“Oh, he isn’t dead,” said the captain, “but he’s too badly hurt to go any farther just now. Besides, we can’t move as rapidly as we would like as long as we have him with us, and I would take it as a favor if you will care for him until his master can be sent for.”
“Throw down those bars, Ned,” said Rodney, looking back over his shoulder as he started on a run for the house. “Bring him along and I will have a place fixed for him. Phantom bushwhackers!” he said to himself. “Now who do you suppose they were? Not Lambert and his gang certainly, for they haven’t the pluck to do such a thing; but I can think of no others who would be likely to turn bushwhackers. Now’s your chance for freedom and safety,” he added, pausing long enough to shake hands with the deserter and help him down from the porch. “Be ready to mount behind one of those Yanks when you get the word, and good luck to you.”
Rodney’s first care was to see that the wounded guide was made as comfortable as circumstances would permit, and his second to send one of his own field-hands to bring Mr. Randall and a doctor. After that, when he had answered a farewell signal from the deserter, and the last of the Federal column had disappeared down the road, he and Ned went back to the porch, and sat down to talk the matter over.
“I am as frightened now as I ever was in the army,” said Rodney honestly. “I never could stand a mystery.”
“There’s no mystery about this business,” replied Ned. “The Yanks lost their guide, and had sense enough to give up the search and come back. That’s all there is of it.”
“But who shot him?”
“Lambert and his crowd, and nobody else,” answered Ned positively. “If they were Home Guards, why were they so careful that their bullets should miss everyone except the darky? They didn’t want to hurt the soldiers; they only wanted to send them back, and they took the only method they could to do it.”
“Well, if it was Lambert, and he is determined to protect that cotton for his own profit, how am I going to haul it from the swamp myself if I ever have a chance to move it?” demanded Rodney. “Will he not be likely to bushwhack me too?”
“By gracious!” gasped Ned, sinking back in his chair, “this is a very pretty mess, I must say. I never once thought of such a thing; but if that’s his game, he’ll bushwhack you or anybody else who tries to move that cotton. However,” he added a moment later, his face brightening as a cheering thought passed through his mind, “what’s the odds? We are not ready to move the cotton yet, and until we are let’s take comfort in the thought that no one who wants to steal it, be he Union or rebel, will dare venture near it. Perhaps by the time you are ready to sell it, Lambert will have been bushwhacked himself. How do you intend to treat him from this time on?”

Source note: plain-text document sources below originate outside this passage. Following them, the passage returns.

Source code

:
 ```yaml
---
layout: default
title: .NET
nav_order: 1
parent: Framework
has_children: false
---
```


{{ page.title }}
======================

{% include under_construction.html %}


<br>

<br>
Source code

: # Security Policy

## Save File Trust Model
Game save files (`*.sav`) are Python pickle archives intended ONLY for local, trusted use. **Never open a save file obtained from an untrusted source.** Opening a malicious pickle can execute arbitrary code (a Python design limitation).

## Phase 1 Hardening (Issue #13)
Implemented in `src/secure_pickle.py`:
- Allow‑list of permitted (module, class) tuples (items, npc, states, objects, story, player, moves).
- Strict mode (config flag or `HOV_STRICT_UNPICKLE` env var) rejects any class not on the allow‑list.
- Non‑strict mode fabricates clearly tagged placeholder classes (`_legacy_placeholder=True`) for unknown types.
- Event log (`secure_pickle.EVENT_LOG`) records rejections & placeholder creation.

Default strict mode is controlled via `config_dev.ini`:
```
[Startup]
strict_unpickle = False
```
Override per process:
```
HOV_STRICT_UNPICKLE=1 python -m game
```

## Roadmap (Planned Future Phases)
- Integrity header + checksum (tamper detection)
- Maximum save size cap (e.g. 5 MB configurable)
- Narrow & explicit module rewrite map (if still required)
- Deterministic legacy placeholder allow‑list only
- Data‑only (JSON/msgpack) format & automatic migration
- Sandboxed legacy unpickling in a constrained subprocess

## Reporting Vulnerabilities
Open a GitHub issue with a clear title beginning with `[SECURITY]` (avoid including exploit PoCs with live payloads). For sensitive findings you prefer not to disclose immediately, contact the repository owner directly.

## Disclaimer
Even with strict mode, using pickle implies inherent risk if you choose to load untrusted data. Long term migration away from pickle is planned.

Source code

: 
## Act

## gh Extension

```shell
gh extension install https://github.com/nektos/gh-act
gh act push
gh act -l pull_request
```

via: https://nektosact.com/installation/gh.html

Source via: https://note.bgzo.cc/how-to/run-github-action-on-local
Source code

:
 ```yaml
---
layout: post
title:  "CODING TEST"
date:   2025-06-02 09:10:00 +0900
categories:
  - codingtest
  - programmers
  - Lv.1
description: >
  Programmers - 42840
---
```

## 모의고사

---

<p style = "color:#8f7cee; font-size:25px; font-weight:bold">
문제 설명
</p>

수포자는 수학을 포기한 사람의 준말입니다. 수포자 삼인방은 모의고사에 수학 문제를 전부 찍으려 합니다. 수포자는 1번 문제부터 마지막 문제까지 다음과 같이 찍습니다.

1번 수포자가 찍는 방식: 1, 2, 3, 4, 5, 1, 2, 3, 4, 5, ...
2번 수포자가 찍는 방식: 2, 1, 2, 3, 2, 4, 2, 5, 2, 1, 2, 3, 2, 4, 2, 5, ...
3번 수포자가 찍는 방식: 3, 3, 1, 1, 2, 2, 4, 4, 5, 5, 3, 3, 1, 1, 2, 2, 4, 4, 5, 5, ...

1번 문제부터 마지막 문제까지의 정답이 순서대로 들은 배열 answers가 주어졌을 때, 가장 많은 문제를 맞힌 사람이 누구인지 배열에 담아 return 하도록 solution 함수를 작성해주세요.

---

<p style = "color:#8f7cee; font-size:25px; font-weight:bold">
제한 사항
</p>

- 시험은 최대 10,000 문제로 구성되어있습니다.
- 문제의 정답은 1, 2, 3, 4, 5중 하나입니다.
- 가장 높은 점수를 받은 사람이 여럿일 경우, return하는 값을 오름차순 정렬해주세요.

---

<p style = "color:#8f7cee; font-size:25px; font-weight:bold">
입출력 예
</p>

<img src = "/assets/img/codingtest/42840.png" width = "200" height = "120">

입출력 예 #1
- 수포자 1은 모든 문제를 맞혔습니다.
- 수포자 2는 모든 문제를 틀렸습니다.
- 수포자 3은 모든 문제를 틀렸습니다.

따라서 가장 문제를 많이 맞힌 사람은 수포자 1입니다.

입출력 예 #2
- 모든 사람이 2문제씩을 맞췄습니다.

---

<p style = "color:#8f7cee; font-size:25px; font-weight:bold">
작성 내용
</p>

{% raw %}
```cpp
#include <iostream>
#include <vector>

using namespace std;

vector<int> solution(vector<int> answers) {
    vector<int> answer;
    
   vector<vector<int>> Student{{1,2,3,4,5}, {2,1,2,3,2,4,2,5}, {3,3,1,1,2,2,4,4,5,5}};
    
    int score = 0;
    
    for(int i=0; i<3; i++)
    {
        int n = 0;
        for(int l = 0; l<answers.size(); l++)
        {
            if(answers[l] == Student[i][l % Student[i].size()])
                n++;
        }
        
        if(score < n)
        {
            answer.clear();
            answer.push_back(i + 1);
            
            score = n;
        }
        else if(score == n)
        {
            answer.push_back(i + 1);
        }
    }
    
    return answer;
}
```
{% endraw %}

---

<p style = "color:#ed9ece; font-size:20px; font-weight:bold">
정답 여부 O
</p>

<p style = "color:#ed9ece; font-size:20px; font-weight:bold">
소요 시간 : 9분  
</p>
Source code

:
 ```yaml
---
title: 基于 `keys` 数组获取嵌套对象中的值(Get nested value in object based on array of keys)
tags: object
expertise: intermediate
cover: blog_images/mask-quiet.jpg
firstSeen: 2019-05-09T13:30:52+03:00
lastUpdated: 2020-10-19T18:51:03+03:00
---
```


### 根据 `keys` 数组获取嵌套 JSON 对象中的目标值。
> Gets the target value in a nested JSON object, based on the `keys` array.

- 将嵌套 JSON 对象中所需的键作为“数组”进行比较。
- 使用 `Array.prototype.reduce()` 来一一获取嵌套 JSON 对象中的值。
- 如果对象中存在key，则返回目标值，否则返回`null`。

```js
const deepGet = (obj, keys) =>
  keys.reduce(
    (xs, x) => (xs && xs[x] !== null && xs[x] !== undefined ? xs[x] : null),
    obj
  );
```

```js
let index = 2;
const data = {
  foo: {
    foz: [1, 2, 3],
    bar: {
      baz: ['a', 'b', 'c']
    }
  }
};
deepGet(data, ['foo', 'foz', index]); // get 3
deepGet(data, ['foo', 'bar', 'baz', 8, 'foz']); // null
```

“As an enemy with whom I cannot afford to be at outs,” replied Rodney. “If he does any work for me I shall pay him for it; and although I shall not try to put any soldiers on his trail, I’ll go into the woods myself and hunt him down like a wild hog the minute I become satisfied that he is trying to play me false. I came to this plantation on purpose to watch father’s cotton, and I really wonder if Lambert imagines he can spirit it away without my knowing anything about it.”